EXERCISE DIRECTIONS: Once you have read the entries below, give them all again without any difference.

GIVEN DATA:
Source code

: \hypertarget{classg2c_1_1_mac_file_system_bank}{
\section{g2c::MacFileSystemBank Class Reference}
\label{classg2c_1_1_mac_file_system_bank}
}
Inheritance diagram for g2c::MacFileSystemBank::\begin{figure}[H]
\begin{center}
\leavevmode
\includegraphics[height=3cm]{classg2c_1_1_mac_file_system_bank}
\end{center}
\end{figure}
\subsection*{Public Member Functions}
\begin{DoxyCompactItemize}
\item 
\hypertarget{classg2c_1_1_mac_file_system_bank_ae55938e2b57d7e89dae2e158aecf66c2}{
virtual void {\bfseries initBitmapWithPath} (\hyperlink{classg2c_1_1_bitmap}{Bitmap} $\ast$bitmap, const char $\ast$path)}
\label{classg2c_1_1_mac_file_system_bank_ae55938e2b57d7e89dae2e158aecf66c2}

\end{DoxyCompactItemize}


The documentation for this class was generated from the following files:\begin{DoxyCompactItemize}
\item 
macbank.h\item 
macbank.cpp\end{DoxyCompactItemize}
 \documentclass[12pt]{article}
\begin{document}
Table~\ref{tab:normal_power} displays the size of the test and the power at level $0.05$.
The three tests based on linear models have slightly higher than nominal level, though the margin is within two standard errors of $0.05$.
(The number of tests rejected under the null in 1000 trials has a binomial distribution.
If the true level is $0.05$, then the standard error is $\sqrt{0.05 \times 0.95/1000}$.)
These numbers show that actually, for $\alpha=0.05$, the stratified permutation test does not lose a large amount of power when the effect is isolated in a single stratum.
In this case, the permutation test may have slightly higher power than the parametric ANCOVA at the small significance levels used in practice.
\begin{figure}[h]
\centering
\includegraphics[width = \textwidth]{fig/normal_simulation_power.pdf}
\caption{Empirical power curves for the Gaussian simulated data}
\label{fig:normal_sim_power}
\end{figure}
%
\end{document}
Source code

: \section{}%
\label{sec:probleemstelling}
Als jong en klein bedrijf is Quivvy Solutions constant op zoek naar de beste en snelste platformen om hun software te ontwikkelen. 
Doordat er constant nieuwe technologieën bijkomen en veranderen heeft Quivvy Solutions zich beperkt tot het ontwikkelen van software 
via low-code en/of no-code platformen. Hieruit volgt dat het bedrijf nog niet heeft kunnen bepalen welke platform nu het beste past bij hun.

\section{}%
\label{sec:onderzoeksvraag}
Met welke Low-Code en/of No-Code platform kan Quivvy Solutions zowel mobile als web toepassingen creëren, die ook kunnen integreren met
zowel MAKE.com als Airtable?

RESULT:
Source code

: \hypertarget{classg2c_1_1_mac_file_system_bank}{
\section{g2c::MacFileSystemBank Class Reference}
\label{classg2c_1_1_mac_file_system_bank}
}
Inheritance diagram for g2c::MacFileSystemBank::\begin{figure}[H]
\begin{center}
\leavevmode
\includegraphics[height=3cm]{classg2c_1_1_mac_file_system_bank}
\end{center}
\end{figure}
\subsection*{Public Member Functions}
\begin{DoxyCompactItemize}
\item 
\hypertarget{classg2c_1_1_mac_file_system_bank_ae55938e2b57d7e89dae2e158aecf66c2}{
virtual void {\bfseries initBitmapWithPath} (\hyperlink{classg2c_1_1_bitmap}{Bitmap} $\ast$bitmap, const char $\ast$path)}
\label{classg2c_1_1_mac_file_system_bank_ae55938e2b57d7e89dae2e158aecf66c2}

\end{DoxyCompactItemize}


The documentation for this class was generated from the following files:\begin{DoxyCompactItemize}
\item 
macbank.h\item 
macbank.cpp\end{DoxyCompactItemize}
 \documentclass[12pt]{article}
\begin{document}
Table~\ref{tab:normal_power} displays the size of the test and the power at level $0.05$.
The three tests based on linear models have slightly higher than nominal level, though the margin is within two standard errors of $0.05$.
(The number of tests rejected under the null in 1000 trials has a binomial distribution.
If the true level is $0.05$, then the standard error is $\sqrt{0.05 \times 0.95/1000}$.)
These numbers show that actually, for $\alpha=0.05$, the stratified permutation test does not lose a large amount of power when the effect is isolated in a single stratum.
In this case, the permutation test may have slightly higher power than the parametric ANCOVA at the small significance levels used in practice.
\begin{figure}[h]
\centering
\includegraphics[width = \textwidth]{fig/normal_simulation_power.pdf}
\caption{Empirical power curves for the Gaussian simulated data}
\label{fig:normal_sim_power}
\end{figure}
%
\end{document}
Source code

: \section{}%
\label{sec:probleemstelling}
Als jong en klein bedrijf is Quivvy Solutions constant op zoek naar de beste en snelste platformen om hun software te ontwikkelen. 
Doordat er constant nieuwe technologieën bijkomen en veranderen heeft Quivvy Solutions zich beperkt tot het ontwikkelen van software 
via low-code en/of no-code platformen. Hieruit volgt dat het bedrijf nog niet heeft kunnen bepalen welke platform nu het beste past bij hun.

\section{}%
\label{sec:onderzoeksvraag}
Met welke Low-Code en/of No-Code platform kan Quivvy Solutions zowel mobile als web toepassingen creëren, die ook kunnen integreren met
zowel MAKE.com als Airtable?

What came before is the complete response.